- _What is expected_: Look through the data that follows and work out how many lines contain the string "prepend". Nothing but that number should be given.

━━━━━ Material for the task

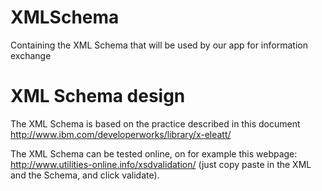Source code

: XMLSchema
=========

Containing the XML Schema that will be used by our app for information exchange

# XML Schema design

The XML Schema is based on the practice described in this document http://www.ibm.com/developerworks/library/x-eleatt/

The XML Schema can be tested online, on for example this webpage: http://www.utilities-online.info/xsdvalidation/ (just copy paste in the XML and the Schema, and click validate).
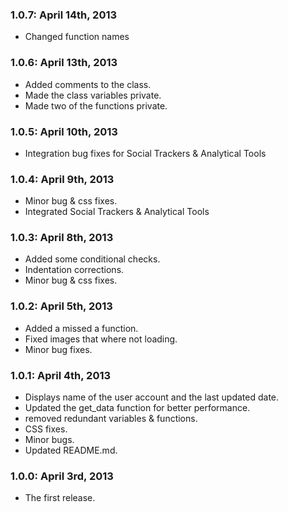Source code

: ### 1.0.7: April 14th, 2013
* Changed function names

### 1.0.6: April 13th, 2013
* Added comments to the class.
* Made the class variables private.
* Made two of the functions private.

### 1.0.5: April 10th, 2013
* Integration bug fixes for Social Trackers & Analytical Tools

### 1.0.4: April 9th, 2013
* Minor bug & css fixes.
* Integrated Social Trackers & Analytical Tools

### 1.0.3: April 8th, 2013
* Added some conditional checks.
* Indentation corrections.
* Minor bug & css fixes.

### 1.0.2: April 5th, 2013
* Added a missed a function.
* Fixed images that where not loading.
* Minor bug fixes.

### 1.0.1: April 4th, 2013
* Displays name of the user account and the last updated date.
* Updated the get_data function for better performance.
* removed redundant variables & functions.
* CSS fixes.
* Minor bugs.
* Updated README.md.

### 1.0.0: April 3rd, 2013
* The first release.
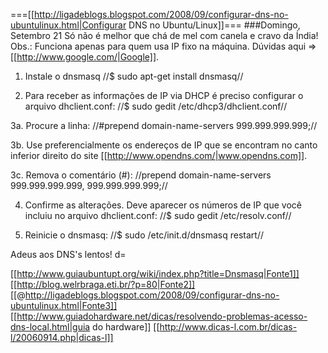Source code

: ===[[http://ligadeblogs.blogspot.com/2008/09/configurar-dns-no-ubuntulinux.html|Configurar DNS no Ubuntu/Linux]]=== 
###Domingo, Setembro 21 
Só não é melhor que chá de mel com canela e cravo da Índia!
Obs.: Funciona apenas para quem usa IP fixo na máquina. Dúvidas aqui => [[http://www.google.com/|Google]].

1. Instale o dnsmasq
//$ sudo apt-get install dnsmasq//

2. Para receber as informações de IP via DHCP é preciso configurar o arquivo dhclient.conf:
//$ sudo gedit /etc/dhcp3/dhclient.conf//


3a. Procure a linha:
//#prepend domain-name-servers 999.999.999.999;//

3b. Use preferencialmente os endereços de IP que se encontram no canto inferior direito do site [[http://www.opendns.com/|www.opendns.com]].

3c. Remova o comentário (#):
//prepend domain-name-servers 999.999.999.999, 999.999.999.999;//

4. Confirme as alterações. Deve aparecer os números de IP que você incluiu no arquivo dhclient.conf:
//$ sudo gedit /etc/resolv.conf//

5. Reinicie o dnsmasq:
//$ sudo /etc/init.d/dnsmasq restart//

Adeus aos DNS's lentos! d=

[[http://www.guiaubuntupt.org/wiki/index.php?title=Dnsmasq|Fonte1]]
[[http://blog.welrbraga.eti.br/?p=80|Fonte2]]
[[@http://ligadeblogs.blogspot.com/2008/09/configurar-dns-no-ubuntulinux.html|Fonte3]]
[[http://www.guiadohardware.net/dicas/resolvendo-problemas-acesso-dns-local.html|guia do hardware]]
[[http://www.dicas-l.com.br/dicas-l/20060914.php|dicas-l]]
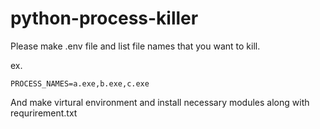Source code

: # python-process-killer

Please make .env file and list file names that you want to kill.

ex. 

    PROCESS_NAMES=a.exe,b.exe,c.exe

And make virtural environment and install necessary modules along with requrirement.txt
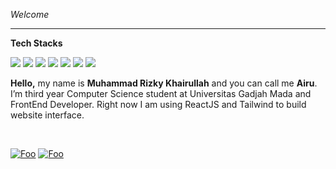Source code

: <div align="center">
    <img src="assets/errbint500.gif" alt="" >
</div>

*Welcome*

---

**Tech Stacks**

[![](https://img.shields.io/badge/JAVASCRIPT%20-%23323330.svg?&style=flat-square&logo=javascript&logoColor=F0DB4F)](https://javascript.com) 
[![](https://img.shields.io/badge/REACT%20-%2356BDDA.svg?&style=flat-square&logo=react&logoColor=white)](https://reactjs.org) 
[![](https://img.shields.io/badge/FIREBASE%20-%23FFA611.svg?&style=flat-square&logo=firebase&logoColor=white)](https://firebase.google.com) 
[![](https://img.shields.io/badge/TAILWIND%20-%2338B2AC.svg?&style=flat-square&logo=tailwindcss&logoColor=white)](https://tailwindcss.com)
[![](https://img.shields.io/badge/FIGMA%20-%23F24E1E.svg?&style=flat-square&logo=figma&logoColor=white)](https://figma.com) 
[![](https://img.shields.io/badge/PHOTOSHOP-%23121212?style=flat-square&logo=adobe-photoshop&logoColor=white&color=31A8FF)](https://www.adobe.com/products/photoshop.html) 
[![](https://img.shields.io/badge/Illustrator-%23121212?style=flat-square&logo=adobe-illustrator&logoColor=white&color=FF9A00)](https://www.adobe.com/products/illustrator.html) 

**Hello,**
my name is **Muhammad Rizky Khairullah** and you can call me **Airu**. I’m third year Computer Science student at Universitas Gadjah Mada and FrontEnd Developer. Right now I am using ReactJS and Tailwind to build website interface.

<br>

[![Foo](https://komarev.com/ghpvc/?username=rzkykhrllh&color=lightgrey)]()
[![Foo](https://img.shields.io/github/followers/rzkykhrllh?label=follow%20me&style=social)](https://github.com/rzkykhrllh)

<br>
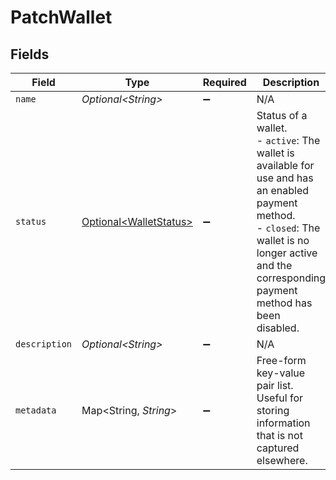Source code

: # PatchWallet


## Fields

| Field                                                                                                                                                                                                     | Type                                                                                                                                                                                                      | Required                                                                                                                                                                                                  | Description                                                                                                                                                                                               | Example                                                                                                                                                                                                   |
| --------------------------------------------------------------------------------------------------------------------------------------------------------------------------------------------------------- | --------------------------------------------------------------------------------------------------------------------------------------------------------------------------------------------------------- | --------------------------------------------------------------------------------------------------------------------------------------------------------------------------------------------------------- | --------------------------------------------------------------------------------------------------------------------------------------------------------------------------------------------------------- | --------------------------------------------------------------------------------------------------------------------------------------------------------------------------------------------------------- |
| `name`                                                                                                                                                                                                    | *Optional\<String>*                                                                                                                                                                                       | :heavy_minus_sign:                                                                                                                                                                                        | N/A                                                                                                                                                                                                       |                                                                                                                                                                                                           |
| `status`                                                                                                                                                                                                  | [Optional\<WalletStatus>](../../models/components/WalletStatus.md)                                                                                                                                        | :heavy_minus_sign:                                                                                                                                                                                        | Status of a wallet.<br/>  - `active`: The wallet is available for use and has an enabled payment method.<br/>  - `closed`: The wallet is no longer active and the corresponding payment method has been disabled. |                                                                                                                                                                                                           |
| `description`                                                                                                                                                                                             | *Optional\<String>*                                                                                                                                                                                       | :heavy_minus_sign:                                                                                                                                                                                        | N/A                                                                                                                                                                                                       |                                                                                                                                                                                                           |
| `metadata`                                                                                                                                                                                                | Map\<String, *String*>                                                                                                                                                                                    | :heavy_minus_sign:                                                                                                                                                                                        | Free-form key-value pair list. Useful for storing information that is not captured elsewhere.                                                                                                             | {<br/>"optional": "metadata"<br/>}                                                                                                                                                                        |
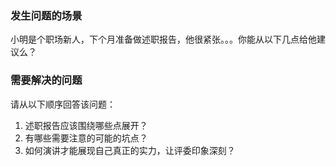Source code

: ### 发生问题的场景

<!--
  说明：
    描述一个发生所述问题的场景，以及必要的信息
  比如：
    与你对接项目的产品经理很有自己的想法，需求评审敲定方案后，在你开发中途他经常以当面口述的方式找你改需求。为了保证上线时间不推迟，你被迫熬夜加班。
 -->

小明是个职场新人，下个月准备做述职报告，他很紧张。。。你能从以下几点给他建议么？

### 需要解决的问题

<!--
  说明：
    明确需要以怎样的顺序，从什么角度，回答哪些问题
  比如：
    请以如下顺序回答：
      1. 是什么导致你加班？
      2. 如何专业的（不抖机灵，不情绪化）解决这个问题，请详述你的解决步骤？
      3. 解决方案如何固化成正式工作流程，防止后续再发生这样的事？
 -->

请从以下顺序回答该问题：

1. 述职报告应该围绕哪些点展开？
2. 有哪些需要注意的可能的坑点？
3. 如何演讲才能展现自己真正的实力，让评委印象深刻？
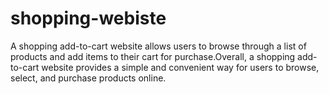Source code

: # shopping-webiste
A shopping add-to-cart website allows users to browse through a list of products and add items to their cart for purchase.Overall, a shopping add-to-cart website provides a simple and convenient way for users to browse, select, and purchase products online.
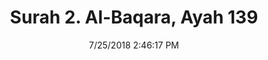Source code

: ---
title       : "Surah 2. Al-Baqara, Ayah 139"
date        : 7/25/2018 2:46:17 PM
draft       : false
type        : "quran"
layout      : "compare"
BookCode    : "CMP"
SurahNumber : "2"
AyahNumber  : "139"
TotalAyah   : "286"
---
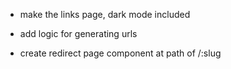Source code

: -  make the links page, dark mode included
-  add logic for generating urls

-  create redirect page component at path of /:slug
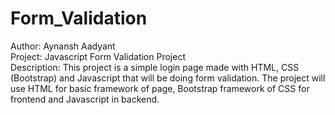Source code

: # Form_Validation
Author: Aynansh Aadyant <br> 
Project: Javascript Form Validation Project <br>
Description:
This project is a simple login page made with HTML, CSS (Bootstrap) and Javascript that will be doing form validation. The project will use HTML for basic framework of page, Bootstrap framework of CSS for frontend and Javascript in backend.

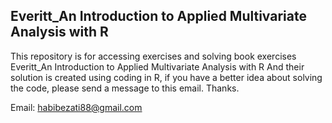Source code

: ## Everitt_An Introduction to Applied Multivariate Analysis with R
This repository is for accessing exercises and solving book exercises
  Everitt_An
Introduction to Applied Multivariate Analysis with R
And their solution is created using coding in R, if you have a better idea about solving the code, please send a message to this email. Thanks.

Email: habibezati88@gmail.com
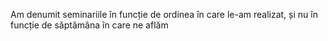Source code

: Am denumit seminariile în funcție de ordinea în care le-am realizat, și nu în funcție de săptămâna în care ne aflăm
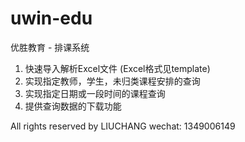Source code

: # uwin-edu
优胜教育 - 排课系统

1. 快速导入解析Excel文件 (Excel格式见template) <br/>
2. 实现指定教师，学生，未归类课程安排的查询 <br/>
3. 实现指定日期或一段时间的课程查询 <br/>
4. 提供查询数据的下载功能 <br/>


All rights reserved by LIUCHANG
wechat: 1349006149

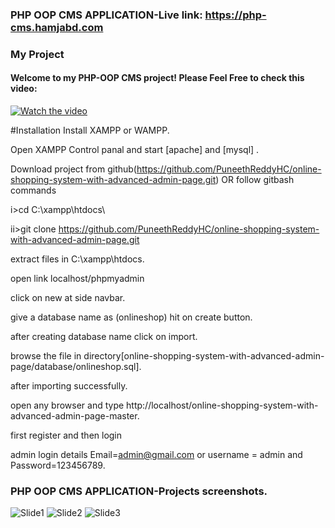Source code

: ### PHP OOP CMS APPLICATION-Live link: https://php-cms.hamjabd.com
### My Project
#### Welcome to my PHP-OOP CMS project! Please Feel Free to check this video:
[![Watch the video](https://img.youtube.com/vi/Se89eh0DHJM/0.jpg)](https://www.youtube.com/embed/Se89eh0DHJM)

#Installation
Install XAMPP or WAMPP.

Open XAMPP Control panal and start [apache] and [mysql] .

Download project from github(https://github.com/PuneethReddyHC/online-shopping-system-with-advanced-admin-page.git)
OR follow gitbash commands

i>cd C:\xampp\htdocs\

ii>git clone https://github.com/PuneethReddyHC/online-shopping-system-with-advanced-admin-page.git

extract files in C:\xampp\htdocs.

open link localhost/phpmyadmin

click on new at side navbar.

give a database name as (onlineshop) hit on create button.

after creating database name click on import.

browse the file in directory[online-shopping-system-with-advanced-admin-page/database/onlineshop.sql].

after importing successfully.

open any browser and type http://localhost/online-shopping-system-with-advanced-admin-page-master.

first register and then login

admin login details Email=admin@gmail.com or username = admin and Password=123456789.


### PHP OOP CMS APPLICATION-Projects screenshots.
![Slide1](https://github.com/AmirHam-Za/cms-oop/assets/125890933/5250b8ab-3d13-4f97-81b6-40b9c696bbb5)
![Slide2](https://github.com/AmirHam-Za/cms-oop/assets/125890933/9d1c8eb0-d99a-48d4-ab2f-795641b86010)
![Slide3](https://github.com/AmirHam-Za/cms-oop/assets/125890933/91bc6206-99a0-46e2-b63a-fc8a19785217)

━━━━━━━━━━

- _Expected answer_: 2